Chris Fallon, an attorney representing homeless veteran Johnny Bobbitt Jr.,told NBC Philadelphia that he learned the more than $402,000 that was raised is gone in a conference call with attorneys for the couple who headed the campaign last year, Katie McClure and her boyfriend, Mark D'Amico.
"Shock. I was shocked and just appalled," another of Bobbitt's attorneys, Jacqueline Promislo, who was on the conference call, said in a phone interview with NBC News later Tuesday.
She said there was no explanation about the money, other than that they were told "there was no money transferred because there was no money left," and that "it was not up for interpretation."
The couple's attorney, Ernest E. Badway, in an email declined to comment to NBC News.
The initially heartwarming tale that began when Bobbitt gave McClure his last $20 when she ran out of gas on a freeway exit ramp last November outside Philadelphia turned into a legal dispute in late August when attorneys for Bobbitt filed a lawsuit to try and force the couple to turn over whatever was left of the money that was raised.
On Thursday a New Jersey judge ordered McClure and D'Amico to turn over whatever was left.
In an interview with NBC's "Megyn Kelly Today" last week, the couple said that they did not use any of the money that was raised, but they also said they believed there could be as little as $150,000 left after they said Bobbitt spent money on family, a trailer, truck and drugs.
They said that they set up an account for Bobbitt but not with all of the money, because they were worried that he would spend it on drugs.

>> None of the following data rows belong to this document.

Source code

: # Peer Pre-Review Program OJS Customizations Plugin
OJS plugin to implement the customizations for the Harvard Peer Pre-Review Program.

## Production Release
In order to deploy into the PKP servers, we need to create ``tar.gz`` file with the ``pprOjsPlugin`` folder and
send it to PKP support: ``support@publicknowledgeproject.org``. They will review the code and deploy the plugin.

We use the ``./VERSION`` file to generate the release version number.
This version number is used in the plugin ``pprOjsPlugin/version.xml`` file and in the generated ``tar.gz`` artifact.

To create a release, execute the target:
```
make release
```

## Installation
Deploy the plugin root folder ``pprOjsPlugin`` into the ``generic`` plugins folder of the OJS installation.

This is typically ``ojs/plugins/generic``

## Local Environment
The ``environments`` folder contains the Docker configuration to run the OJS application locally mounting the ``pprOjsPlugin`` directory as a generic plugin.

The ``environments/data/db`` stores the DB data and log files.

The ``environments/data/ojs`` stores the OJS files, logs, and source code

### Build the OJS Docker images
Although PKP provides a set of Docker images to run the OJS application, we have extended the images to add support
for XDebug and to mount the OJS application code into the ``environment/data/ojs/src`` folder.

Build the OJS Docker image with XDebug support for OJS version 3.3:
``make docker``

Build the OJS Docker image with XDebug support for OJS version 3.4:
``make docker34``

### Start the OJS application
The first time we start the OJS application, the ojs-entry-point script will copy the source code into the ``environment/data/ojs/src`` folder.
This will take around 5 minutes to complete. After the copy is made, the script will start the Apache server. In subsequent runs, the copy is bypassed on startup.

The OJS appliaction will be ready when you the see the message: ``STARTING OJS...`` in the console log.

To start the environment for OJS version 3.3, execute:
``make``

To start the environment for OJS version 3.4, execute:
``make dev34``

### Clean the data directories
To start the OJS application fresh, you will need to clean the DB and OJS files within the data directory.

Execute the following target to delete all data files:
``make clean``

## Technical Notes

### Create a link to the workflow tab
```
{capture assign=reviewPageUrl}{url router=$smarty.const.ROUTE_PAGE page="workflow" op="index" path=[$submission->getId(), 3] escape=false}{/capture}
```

"We saw the pattern that was developing ... that he was going to do something foolish, and end up right back where he was," D'Amico told Kelly. The couple claimed Bobbitt went through $25,000 in 13 days.
In court documents filed by Bobbitt's attorneys, the couple was accused of using "substantial portions of the money raised for their own personal use."
Promislo said that Bobbitt has said that, including a truck and camper which the couple bought but was never in Bobbitt's name, about $75,000 has been disbursed from the over $400,000 fund. The truck and camper were later sold by the couple, the lawyer said.
In court last week, Badway said that Bobbitt had received at least $200,000 of the funds, the Philadelphia Inquirer reported.
Last week, the judge who ordered them to turn over the remainder of the money said that the couple must give the money to their defense lawyer, who was directed to place funds into an escrow account as the case continues, NBC Philadelphia reported. The judge also ordered McClure and D'Amico to provide a full accounting of the money they raised.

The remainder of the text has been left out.